Es entonces cuando el film se ofrecería como una esforzada banalización de los motivos por los que hemos celebrado durante décadas el talento de Shakespeare. Una comedia romántica que se ciñe a la supuesta creación de Romeo y Julieta como quien se limita a subrayar frases aisladas para hacer camisetas o forrar carpetas, privilegiando los versos amorosos y soslayando la comedia, la tragedia y, en resumen, la complejidad filosófica que esta obra desbordaba como tantas otras. Hoy nos acordamos de Shakespeare enamorado por la inminencia de un nuevo film que especula con la figura del autor —Hamnet, con Paul Mescal de protagonista, suena fuerte para los próximos Oscar adaptando la novela homónima de Maggie O’Farrell—, aunque sobre todo debemos recordarlo por la llegada a cines de una película que somete a un trato parecido a Miguel de Cervantes.

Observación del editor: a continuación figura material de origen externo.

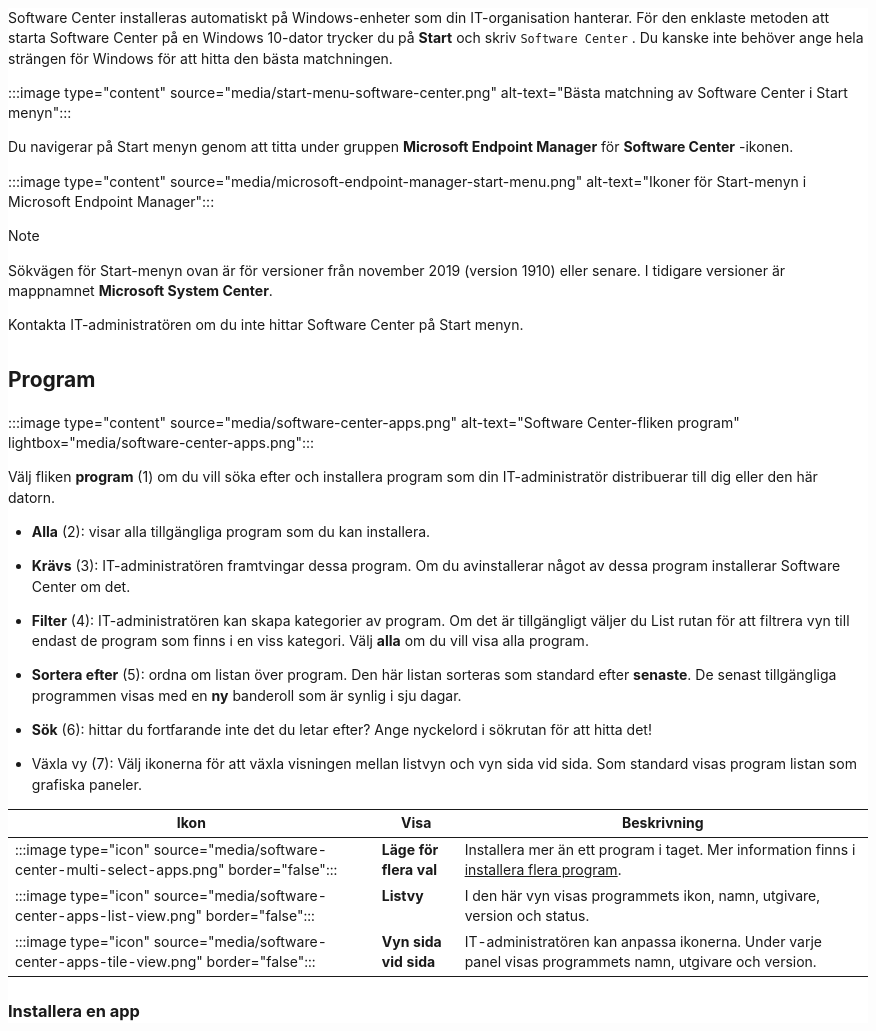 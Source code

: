 Software Center installeras automatiskt på Windows-enheter som din IT-organisation hanterar. För den enklaste metoden att starta Software Center på en Windows 10-dator trycker du på **Start** och skriv `Software Center` . Du kanske inte behöver ange hela strängen för Windows för att hitta den bästa matchningen.

:::image type="content" source="media/start-menu-software-center.png" alt-text="Bästa matchning av Software Center i Start menyn":::

Du navigerar på Start menyn genom att titta under gruppen **Microsoft Endpoint Manager** för **Software Center** -ikonen.

:::image type="content" source="media/microsoft-endpoint-manager-start-menu.png" alt-text="Ikoner för Start-menyn i Microsoft Endpoint Manager":::

> [!NOTE]
> Sökvägen för Start-menyn ovan är för versioner från november 2019 (version 1910) eller senare. I tidigare versioner är mappnamnet **Microsoft System Center**.

Kontakta IT-administratören om du inte hittar Software Center på Start menyn.

## <a name="applications"></a>Program

:::image type="content" source="media/software-center-apps.png" alt-text="Software Center-fliken program" lightbox="media/software-center-apps.png":::

Välj fliken **program** (1) om du vill söka efter och installera program som din IT-administratör distribuerar till dig eller den här datorn.

- **Alla** (2): visar alla tillgängliga program som du kan installera.

- **Krävs** (3): IT-administratören framtvingar dessa program. Om du avinstallerar något av dessa program installerar Software Center om det.

- **Filter** (4): IT-administratören kan skapa kategorier av program. Om det är tillgängligt väljer du List rutan för att filtrera vyn till endast de program som finns i en viss kategori. Välj **alla** om du vill visa alla program.

- **Sortera efter** (5): ordna om listan över program. Den här listan sorteras som standard efter **senaste**. De senast tillgängliga programmen visas med en **ny** banderoll som är synlig i sju dagar.

- **Sök** (6): hittar du fortfarande inte det du letar efter? Ange nyckelord i sökrutan för att hitta det!

- Växla vy (7): Välj ikonerna för att växla visningen mellan listvyn och vyn sida vid sida. Som standard visas program listan som grafiska paneler.

|Ikon|Visa|Beskrivning|
|----|----|-----------|
|:::image type="icon" source="media/software-center-multi-select-apps.png" border="false":::|**Läge för flera val**|Installera mer än ett program i taget. Mer information finns i [installera flera program](#install-multiple-applications).|
|:::image type="icon" source="media/software-center-apps-list-view.png" border="false":::|**Listvy**|I den här vyn visas programmets ikon, namn, utgivare, version och status.|
|:::image type="icon" source="media/software-center-apps-tile-view.png" border="false":::|**Vyn sida vid sida**|IT-administratören kan anpassa ikonerna. Under varje panel visas programmets namn, utgivare och version.|

### <a name="install-an-application"></a>Installera en app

La cultura popular ha convenido en entrelazar los mitos de Shakespeare y Cervantes. Por sus carreras simultáneas —uno desde Inglaterra y otro desde España—, y sobre todo por su nutritiva expansión del conocimiento humano a través de la literatura. Se supone que a Alejandro Amenábar le empuja una mayor preocupación histórica que a los artífices de Shakespeare enamorado: El cautivo retrata la estancia de Cervantes en Argel, hecho prisionero entre 1575 y 1580 tras la batalla de Lepanto. El propósito de Amenábar es plantear dentro de este escenario la transformación de Cervantes en narrador, más de dos décadas antes de elaborar El Quijote. Así que, de nuevo, lidiamos con la fabulación y con la necesidad de interiorizar qué hizo grande a cierto autor, para celebrarlo mediante el cine. Y de nuevo tenemos un fracaso notable.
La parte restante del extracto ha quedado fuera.